Why doesn’t DFAT do strategy?
7 May 2014|

Security Council Holds High-level Meeting on Small Arms 26 September 2013. Foreign Minister Julie Bishop chairs the UN Security Council. On her right is Secretary-General Ban Ki-moon.

After reading Bob Carr’s Diary of a Foreign Minister, I’m left wondering why the business of foreign policy is—well, to be blunt—so completely un-strategic. Can it really be true that ‘all foreign policy is a series of improvisations’, as Carr concludes, just running from one international meeting to another, from one consular crisis to another? Carr’s judgement might tell us more about his short tenure than about how foreign policy could or should be made. Yet Australian foreign policy is remarkably resistant to the notion of long-term planning that is accepted as routine business in many other areas of public policy. There has been no foreign policy white paper for more than a decade. The last attempt to develop a strategic plan for foreign policy—the Asian Century White Paper of 2012—was an alien graft produced outside of DFAT, and it didn’t take. Australia fought hard to win a UN Security Council temporary seat, but we’ve seen nothing since to point to a distinctively Australian view of the world from New York.

The simple fact is that Australia’s foreign policy makers tend to be cautious, reactive and disinclined to commit big planning frameworks to paper. Suggestions that the Government should ask DFAT to develop a new foreign policy white paper have been greeted with a glassy-eyed silence. Seasoned diplomats would rather be slapped with a wet fish than develop Le Livre Blanc. In the words of the sage, why is it so?

I suggest there are five key reasons why DFAT doesn’t do strategy. First, it’s clear that the business of diplomacy must involve quick reactions to events that evolve outside of Australia’s control. For example, the bulk of the work of UNSC during Australia’s short tenure involves the Middle East and Africa. In practical terms, the best we might do is scramble to stay informed about areas where our interests aren’t deeply engaged. Some experienced diplomats regard the essence of their job as the intelligent management of events, and believe that strategy by contrast is an affectation. This approach produces good crisis managers, but poor long-term planners. While the day-to-day business of diplomacy might well involve reacting to events, the promise of a foreign policy is that a carefully developed plan will help to shape the right responses to events.
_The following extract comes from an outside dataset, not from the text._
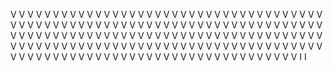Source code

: V V V V V V V V V V V V V V V V V V V V V V V V V V V V V V V V V V V V V V V V V V V V V V V V V V V V V V V V V V V V V V V V V V V V V V V V V V V V V V V V V V V V V V V V V V V V V V V V V V V V V V V V V V V V V V V V V V V V V V V V V V V V V V V V V V V V V V V V V V V V V V V V V V V V V V V V V V V V V V V V V V V V V V V V V V V V V V V V V V V V V V I I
A second aversion to strategy is that it constrains options and limits flexibility. For example, the main weakness of the Asian Century White Paper was that it narrowly defined Australia’s foreign policy interests to a handful of major powers. Of course those countries are vastly important to Australia, but they’re hardly the whole story—and why annoy European, African, Middle Eastern and Latin American countries by explicitly saying they’re second-order priorities? While planners in other departments specifically look for ways to force choices on Governments, DFAT’s orientation more typically wants to keep options open.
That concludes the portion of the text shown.